E. Scott Beattie, Chairman, President and Chief Executive Officer of Elizabeth Arden, Inc., commented, "The trends that drove our business for most of fiscal 2007 continued into the fourth quarter. We finished the year with strong performance across all of our business units. In fiscal 2007, net sales of our North American fragrance business advanced by 23%, and net sales internationally grew by 12%. From a brand perspective, net sales of Elizabeth Arden branded skin care and color products, including PREVAGE(tm) anti-aging treatment, increased by 16%, and net sales of our fragrance brands grew by 19%."
Mr.
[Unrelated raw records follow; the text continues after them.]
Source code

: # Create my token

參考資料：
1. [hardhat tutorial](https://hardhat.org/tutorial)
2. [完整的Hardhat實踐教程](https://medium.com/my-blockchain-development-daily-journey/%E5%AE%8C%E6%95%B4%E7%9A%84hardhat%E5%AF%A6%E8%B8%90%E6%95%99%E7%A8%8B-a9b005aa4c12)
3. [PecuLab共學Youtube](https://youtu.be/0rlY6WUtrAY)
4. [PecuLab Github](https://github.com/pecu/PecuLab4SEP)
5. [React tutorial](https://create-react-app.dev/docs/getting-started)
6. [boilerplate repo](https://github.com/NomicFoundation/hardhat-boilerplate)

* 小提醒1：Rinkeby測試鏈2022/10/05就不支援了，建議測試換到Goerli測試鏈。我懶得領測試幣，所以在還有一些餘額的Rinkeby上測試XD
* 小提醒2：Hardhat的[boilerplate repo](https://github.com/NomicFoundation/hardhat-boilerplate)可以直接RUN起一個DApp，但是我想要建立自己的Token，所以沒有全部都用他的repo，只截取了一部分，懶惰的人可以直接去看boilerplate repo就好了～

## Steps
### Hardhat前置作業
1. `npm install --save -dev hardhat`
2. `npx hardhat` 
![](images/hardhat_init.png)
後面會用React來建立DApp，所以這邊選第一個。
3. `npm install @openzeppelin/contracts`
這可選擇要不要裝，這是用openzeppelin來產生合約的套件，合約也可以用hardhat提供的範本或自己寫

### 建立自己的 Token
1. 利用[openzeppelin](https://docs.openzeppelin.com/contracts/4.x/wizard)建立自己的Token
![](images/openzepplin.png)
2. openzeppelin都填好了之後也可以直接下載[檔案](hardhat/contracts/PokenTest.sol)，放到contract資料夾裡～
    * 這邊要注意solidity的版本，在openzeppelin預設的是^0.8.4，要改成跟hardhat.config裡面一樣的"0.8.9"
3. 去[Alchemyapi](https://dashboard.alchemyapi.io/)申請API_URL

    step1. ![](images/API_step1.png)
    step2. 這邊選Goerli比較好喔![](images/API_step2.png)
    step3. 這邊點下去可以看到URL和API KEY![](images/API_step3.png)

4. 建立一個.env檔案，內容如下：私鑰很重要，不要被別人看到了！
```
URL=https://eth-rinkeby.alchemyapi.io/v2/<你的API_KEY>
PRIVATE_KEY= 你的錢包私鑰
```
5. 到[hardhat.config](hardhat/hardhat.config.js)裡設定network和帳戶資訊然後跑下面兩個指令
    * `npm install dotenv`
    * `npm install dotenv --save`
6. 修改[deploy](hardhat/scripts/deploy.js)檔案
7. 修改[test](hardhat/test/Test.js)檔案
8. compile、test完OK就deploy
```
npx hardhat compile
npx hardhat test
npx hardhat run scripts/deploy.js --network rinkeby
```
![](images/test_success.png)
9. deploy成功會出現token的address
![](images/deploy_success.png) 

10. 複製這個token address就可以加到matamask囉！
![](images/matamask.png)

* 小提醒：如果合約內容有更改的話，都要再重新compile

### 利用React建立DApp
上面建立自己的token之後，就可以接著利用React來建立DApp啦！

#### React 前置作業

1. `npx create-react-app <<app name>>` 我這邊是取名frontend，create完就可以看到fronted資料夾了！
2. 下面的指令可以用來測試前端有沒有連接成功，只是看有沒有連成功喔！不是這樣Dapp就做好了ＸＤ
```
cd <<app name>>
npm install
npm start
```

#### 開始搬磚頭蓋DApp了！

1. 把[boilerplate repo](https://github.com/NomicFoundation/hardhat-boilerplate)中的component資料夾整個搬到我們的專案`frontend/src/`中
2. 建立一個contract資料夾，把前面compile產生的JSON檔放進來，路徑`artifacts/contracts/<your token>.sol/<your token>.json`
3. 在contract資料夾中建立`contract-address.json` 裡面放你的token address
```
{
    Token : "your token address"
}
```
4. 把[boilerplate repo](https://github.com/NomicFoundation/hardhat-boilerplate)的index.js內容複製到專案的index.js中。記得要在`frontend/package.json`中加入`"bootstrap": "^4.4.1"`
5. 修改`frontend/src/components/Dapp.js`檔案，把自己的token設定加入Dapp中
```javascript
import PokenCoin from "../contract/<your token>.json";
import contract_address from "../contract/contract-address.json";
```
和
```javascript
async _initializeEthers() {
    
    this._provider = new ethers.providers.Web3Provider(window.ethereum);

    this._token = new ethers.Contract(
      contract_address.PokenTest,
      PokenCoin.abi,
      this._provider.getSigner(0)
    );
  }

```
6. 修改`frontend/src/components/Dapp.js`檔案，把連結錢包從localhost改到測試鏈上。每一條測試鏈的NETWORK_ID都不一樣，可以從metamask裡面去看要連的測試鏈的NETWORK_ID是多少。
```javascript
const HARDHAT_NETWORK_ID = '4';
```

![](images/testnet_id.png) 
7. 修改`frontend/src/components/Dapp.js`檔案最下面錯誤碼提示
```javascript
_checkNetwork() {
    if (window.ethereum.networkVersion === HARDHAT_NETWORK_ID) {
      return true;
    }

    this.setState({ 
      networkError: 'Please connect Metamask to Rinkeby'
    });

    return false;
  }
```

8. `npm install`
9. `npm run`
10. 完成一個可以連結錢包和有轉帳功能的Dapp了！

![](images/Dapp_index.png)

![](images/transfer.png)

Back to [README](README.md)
Beattie continued, "We expect these growth trends to continue into fiscal 2008. Our key focus will be on expanding operating margins, cash flow and return on invested capital, while we further grow our business and continue to invest in our brand portfolio. We expect a number of initiatives, particularly in our extended supply chain and logistics functions and enterprise information systems, to contribute to improved return on invested capital over the next several years. We are well underway in implementing a re-engineering of our supply chain and logistics business processes, which is expected to drive significant improvements in operating and financial metrics. These improvements are incorporated into our fiscal 2008 guidance, and are expected to more significantly impact our 2009 and 2010 performance."
"In the near term, we are excited by our innovation calendar for fiscal 2008, including the Mariah Carey fragrance, M by Mariah Carey, which is launching globally in September. Mariah is the best-selling female recording artist of all time and appeals to a broad global demographic."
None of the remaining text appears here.